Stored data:
--*--
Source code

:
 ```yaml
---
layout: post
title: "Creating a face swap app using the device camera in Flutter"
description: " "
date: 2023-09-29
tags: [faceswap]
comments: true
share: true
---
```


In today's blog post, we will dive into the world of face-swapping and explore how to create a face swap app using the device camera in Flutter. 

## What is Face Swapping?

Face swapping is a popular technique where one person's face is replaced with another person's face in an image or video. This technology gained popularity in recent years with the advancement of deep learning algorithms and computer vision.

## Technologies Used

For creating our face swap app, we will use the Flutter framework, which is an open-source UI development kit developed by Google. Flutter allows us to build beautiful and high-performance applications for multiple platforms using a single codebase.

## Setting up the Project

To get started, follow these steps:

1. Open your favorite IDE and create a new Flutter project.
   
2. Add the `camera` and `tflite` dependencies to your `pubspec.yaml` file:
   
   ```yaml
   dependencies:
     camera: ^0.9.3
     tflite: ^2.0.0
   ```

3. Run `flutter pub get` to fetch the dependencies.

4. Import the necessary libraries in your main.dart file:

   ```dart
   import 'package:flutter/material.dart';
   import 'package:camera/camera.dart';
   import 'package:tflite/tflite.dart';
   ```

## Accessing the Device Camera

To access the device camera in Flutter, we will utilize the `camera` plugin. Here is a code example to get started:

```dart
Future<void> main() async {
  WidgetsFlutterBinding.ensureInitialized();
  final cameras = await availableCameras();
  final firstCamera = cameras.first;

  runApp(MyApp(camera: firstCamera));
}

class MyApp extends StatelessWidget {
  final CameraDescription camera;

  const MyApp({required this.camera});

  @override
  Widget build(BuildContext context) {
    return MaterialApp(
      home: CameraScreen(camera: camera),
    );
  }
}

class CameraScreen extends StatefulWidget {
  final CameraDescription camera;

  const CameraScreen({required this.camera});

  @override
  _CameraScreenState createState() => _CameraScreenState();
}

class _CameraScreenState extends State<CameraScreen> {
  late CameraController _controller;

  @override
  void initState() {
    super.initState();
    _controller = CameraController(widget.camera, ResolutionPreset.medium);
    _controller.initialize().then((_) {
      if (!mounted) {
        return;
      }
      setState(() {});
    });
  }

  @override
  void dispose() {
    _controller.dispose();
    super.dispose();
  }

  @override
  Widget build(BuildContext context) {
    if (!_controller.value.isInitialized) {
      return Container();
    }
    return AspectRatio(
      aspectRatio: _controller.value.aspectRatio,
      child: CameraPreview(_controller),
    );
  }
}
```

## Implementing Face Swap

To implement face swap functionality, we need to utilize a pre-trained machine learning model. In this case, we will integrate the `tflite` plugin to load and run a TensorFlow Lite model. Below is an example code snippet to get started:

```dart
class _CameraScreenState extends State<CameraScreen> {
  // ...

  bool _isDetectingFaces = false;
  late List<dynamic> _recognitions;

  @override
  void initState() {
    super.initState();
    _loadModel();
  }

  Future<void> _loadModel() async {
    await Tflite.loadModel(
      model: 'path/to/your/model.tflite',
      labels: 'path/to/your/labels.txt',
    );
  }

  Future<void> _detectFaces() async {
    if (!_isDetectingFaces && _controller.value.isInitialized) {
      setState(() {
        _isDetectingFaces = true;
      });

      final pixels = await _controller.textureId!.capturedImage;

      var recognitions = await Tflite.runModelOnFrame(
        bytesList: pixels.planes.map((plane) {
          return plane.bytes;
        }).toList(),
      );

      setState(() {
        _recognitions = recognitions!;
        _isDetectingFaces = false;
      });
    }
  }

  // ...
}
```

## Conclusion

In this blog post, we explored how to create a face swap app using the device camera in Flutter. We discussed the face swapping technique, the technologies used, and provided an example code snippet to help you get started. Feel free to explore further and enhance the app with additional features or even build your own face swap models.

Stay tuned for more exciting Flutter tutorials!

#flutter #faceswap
--*--
== WHAT TO DO ==
Each record above must be given again exactly as written.

== ANSWER FOR THE TASK ==
Source code

:
 ```yaml
---
layout: post
title: "Creating a face swap app using the device camera in Flutter"
description: " "
date: 2023-09-29
tags: [faceswap]
comments: true
share: true
---
```


In today's blog post, we will dive into the world of face-swapping and explore how to create a face swap app using the device camera in Flutter. 

## What is Face Swapping?

Face swapping is a popular technique where one person's face is replaced with another person's face in an image or video. This technology gained popularity in recent years with the advancement of deep learning algorithms and computer vision.

## Technologies Used

For creating our face swap app, we will use the Flutter framework, which is an open-source UI development kit developed by Google. Flutter allows us to build beautiful and high-performance applications for multiple platforms using a single codebase.

## Setting up the Project

To get started, follow these steps:

1. Open your favorite IDE and create a new Flutter project.
   
2. Add the `camera` and `tflite` dependencies to your `pubspec.yaml` file:
   
   ```yaml
   dependencies:
     camera: ^0.9.3
     tflite: ^2.0.0
   ```

3. Run `flutter pub get` to fetch the dependencies.

4. Import the necessary libraries in your main.dart file:

   ```dart
   import 'package:flutter/material.dart';
   import 'package:camera/camera.dart';
   import 'package:tflite/tflite.dart';
   ```

## Accessing the Device Camera

To access the device camera in Flutter, we will utilize the `camera` plugin. Here is a code example to get started:

```dart
Future<void> main() async {
  WidgetsFlutterBinding.ensureInitialized();
  final cameras = await availableCameras();
  final firstCamera = cameras.first;

  runApp(MyApp(camera: firstCamera));
}

class MyApp extends StatelessWidget {
  final CameraDescription camera;

  const MyApp({required this.camera});

  @override
  Widget build(BuildContext context) {
    return MaterialApp(
      home: CameraScreen(camera: camera),
    );
  }
}

class CameraScreen extends StatefulWidget {
  final CameraDescription camera;

  const CameraScreen({required this.camera});

  @override
  _CameraScreenState createState() => _CameraScreenState();
}

class _CameraScreenState extends State<CameraScreen> {
  late CameraController _controller;

  @override
  void initState() {
    super.initState();
    _controller = CameraController(widget.camera, ResolutionPreset.medium);
    _controller.initialize().then((_) {
      if (!mounted) {
        return;
      }
      setState(() {});
    });
  }

  @override
  void dispose() {
    _controller.dispose();
    super.dispose();
  }

  @override
  Widget build(BuildContext context) {
    if (!_controller.value.isInitialized) {
      return Container();
    }
    return AspectRatio(
      aspectRatio: _controller.value.aspectRatio,
      child: CameraPreview(_controller),
    );
  }
}
```

## Implementing Face Swap

To implement face swap functionality, we need to utilize a pre-trained machine learning model. In this case, we will integrate the `tflite` plugin to load and run a TensorFlow Lite model. Below is an example code snippet to get started:

```dart
class _CameraScreenState extends State<CameraScreen> {
  // ...

  bool _isDetectingFaces = false;
  late List<dynamic> _recognitions;

  @override
  void initState() {
    super.initState();
    _loadModel();
  }

  Future<void> _loadModel() async {
    await Tflite.loadModel(
      model: 'path/to/your/model.tflite',
      labels: 'path/to/your/labels.txt',
    );
  }

  Future<void> _detectFaces() async {
    if (!_isDetectingFaces && _controller.value.isInitialized) {
      setState(() {
        _isDetectingFaces = true;
      });

      final pixels = await _controller.textureId!.capturedImage;

      var recognitions = await Tflite.runModelOnFrame(
        bytesList: pixels.planes.map((plane) {
          return plane.bytes;
        }).toList(),
      );

      setState(() {
        _recognitions = recognitions!;
        _isDetectingFaces = false;
      });
    }
  }

  // ...
}
```

## Conclusion

In this blog post, we explored how to create a face swap app using the device camera in Flutter. We discussed the face swapping technique, the technologies used, and provided an example code snippet to help you get started. Feel free to explore further and enhance the app with additional features or even build your own face swap models.

Stay tuned for more exciting Flutter tutorials!

#flutter #faceswap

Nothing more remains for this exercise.